Source texts of formatted documents:
──────────
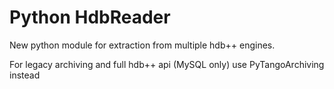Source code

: # Python HdbReader

New python module for extraction from multiple hdb++ engines.

For legacy archiving and full hdb++ api (MySQL only) use PyTangoArchiving instead


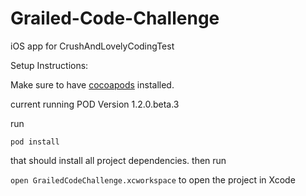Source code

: # Grailed-Code-Challenge
iOS app for CrushAndLovelyCodingTest

Setup Instructions:

Make sure to have [cocoapods](https://cocoapods.org/) installed.

current running POD Version 1.2.0.beta.3

run

`pod install`

that should install all project dependencies. then run

`open GrailedCodeChallenge.xcworkspace` to open the project in Xcode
──────────
In the records above, find each line with the string "project" and list it.

that should install all project dependencies. then run
`open GrailedCodeChallenge.xcworkspace` to open the project in Xcode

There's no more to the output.